Culpa vem do latim culpa que significa “erro cometido por inadvertência ou por imprudência”, e homicídio do latim homicidium que significa morte violenta, mas “é geralmente entendido como toda ação que possa causar a morte de um homem”. (SILVA, 1999, p. 233 e p. 398).

Os possíveis homicídios culposos no trânsito estão no CTB em seus artigos 302 caput, 302 § 2º e 308.

No Código Penal também existe o crime de homicídio culposo, mas não para aqueles praticados no trânsito.

Várias são os entendimentos de operadores do direito que alguns homicídios praticados no trânsito seriam praticados com dolo eventual, de maneira que assim a conduta seria a tipificada no Código Penal no capítulo dos crimes contra a vida, crimes estes que possuem julgamento pelo tribunal do júri.

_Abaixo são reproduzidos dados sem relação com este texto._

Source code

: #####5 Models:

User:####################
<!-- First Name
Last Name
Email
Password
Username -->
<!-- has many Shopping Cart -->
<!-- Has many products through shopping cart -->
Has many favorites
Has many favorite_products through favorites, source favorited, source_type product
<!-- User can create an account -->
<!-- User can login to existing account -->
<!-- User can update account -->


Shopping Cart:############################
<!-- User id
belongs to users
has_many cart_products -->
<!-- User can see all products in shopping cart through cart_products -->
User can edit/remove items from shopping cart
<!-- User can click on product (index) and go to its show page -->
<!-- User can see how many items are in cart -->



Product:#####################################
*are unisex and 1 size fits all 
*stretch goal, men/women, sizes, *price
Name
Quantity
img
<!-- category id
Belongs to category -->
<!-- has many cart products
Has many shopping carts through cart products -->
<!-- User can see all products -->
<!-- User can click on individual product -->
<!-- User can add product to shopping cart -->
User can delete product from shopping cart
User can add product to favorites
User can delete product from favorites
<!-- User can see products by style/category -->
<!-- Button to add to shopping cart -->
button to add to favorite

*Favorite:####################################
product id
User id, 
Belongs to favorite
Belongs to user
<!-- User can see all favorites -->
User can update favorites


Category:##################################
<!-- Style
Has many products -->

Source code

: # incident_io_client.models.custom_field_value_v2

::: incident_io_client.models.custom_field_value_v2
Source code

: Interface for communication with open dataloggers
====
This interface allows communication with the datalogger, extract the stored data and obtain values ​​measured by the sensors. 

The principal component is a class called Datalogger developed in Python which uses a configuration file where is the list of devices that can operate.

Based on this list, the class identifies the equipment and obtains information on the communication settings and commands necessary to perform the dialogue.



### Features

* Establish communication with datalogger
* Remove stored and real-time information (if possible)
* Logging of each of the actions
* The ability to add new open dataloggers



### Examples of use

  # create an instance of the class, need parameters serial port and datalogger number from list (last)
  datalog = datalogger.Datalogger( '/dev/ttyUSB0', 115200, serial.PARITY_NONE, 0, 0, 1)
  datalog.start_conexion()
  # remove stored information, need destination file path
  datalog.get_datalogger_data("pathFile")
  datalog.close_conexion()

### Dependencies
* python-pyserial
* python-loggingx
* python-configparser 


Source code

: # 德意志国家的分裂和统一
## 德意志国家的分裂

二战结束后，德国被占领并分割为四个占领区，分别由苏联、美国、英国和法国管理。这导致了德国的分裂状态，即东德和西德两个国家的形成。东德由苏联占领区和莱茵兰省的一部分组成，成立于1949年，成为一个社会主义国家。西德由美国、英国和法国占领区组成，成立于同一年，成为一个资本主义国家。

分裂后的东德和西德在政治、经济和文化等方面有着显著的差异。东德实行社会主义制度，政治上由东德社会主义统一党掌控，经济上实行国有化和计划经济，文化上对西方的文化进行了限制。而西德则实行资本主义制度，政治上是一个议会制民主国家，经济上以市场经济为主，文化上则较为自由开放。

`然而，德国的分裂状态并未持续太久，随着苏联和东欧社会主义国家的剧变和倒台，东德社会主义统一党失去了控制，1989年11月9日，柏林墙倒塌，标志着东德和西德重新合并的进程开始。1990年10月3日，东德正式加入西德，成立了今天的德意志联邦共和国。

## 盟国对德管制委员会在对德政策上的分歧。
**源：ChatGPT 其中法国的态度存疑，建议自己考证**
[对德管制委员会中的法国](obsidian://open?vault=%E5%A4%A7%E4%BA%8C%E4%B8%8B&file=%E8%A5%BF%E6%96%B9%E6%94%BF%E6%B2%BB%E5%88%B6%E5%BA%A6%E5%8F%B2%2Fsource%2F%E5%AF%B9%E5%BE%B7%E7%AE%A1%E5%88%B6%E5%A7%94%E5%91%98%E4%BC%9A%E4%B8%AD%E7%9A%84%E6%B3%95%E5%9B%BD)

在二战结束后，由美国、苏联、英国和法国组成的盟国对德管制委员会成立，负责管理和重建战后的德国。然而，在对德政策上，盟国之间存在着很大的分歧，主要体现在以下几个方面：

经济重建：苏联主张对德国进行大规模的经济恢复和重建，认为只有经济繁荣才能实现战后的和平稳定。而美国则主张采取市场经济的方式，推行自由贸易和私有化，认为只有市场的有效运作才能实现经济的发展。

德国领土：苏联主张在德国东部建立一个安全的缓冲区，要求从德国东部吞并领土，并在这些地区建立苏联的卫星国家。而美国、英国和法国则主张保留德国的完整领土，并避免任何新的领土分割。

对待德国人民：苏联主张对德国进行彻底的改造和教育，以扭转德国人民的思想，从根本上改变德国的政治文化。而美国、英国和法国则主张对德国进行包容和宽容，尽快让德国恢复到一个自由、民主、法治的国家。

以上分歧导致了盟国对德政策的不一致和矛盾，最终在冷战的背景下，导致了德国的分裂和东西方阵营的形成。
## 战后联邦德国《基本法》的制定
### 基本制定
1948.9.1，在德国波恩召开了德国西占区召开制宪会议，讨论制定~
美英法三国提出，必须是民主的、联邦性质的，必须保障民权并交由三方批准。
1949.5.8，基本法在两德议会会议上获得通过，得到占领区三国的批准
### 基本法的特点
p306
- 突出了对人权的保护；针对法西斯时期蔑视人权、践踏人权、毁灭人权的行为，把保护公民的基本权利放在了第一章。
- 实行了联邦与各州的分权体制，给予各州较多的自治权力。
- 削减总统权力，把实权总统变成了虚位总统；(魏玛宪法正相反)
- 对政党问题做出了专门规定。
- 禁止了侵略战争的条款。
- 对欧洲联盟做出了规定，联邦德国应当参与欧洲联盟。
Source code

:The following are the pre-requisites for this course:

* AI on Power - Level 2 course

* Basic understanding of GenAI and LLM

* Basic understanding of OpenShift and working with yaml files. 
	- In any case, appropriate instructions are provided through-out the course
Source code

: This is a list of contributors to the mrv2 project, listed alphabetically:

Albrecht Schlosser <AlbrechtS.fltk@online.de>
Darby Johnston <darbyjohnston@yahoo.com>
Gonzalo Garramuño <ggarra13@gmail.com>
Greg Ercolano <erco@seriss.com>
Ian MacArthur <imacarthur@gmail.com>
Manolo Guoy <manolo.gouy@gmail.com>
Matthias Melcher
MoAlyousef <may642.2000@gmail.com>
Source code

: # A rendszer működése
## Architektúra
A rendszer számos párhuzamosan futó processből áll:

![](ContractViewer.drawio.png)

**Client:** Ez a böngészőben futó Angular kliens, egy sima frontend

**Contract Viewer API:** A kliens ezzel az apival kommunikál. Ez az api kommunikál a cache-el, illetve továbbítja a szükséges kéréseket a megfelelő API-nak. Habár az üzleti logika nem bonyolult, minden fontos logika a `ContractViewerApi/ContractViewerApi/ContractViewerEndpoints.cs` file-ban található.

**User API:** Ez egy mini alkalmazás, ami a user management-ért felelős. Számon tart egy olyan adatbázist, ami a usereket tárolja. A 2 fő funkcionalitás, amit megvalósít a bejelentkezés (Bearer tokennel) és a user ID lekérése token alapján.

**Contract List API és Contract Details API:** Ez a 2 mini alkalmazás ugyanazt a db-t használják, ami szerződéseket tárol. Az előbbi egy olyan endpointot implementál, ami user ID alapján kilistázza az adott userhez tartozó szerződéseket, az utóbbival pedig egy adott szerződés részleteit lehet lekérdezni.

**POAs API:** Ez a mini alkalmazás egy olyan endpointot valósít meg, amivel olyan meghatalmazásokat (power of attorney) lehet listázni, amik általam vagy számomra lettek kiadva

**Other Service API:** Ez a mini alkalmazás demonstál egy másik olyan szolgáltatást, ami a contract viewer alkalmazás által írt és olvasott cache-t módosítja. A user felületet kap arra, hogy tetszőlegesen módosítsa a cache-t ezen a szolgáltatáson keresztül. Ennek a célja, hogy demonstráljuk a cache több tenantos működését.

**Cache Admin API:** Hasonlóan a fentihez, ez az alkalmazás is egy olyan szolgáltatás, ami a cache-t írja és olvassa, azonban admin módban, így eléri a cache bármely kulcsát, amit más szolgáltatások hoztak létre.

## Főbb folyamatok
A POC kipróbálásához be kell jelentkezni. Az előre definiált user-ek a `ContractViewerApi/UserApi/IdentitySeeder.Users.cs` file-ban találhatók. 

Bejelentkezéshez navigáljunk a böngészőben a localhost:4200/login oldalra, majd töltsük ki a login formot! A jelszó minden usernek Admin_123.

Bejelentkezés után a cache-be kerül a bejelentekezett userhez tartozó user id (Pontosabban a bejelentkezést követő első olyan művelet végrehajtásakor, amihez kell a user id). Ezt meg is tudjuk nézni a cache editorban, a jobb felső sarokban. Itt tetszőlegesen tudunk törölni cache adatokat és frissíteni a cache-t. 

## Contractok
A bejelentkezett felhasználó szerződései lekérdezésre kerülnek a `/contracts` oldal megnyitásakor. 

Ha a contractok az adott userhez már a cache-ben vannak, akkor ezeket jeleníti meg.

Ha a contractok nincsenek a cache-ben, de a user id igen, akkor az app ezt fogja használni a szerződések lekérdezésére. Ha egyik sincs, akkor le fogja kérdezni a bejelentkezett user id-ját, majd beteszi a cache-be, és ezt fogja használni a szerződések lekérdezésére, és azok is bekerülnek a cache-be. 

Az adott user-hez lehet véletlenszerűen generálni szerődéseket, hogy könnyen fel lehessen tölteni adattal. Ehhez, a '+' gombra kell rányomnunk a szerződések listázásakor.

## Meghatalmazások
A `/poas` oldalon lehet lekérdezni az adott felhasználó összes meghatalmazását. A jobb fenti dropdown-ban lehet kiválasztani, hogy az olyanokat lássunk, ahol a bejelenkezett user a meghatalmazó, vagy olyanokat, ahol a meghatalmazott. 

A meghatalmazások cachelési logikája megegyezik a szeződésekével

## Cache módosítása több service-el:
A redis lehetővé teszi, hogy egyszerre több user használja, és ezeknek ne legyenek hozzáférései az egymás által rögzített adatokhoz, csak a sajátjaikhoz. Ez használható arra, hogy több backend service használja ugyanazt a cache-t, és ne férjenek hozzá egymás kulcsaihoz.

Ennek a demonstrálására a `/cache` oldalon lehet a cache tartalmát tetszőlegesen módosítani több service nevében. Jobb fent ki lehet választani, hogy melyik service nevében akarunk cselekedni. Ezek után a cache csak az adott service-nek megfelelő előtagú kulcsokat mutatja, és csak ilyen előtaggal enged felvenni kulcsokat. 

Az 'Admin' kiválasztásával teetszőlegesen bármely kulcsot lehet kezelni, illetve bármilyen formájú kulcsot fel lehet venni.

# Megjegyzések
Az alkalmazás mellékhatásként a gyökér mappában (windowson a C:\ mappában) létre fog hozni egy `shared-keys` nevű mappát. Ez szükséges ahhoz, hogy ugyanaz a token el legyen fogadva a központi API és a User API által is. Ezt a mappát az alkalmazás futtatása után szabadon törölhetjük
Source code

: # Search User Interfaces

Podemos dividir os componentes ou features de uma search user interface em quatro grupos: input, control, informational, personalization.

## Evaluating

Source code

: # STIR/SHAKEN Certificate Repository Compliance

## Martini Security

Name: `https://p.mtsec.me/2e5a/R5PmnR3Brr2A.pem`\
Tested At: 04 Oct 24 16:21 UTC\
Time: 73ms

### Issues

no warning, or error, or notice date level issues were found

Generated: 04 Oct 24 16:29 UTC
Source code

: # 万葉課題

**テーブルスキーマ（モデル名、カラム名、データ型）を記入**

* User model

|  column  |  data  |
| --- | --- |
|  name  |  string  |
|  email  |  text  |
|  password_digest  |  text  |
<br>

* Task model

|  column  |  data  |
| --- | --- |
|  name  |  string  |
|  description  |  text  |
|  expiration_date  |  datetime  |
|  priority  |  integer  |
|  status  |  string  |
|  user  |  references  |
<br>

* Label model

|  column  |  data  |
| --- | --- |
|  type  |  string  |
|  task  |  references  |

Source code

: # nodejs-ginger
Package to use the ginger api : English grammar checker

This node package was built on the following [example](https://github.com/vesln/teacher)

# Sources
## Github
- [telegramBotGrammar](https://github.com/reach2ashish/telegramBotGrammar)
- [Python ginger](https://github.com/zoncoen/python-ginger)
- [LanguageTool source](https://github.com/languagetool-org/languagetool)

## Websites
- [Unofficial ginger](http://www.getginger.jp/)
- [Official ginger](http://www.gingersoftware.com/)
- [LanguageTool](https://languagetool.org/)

No estudo do Direito Penal o operador do direito encontra pela frente três culpas que são:

a) Culpa ou culpa em sentido estrito – Situada no fato típico referindo-se a conduta. Nesse aspecto, a conduta pode ser culposa ou dolosa.

Essa é a culpa que iremos estudar nessa obra e que mais interessa ao delito de homicídio culposo no trânsito.

b) Culpabilidade - Pressuposto de aplicação da pena contida no artigo 59 do Código Penal que será utilizada na primeira fase da aplicação da pena.

c) Culpa em sentido amplo - Elemento do crime. (Fato típico, ilícito e culpável).

DIFERENÇA DAS PUNIÇÕES

Quando ocorre o delito, haverá uma classificação preliminar a respeito dos fatos pelo Delegado de Polícia tanto no flagrante (se for o caso) como posteriormente no relatório final do inquérito policial, onde há o indiciamento.

O Ministério Público oferecerá denúncia de acordo com seu entendimento baseado nas provas colhidas na fase do inquérito.

As capitulações possíveis nos dias de hoje são:

HOMICÍDIO NO TRÂNSITO COM DOLO EVENTUAL.

CPB – “Art. 121. Matar alguém: Pena - reclusão, de seis a vinte anos”.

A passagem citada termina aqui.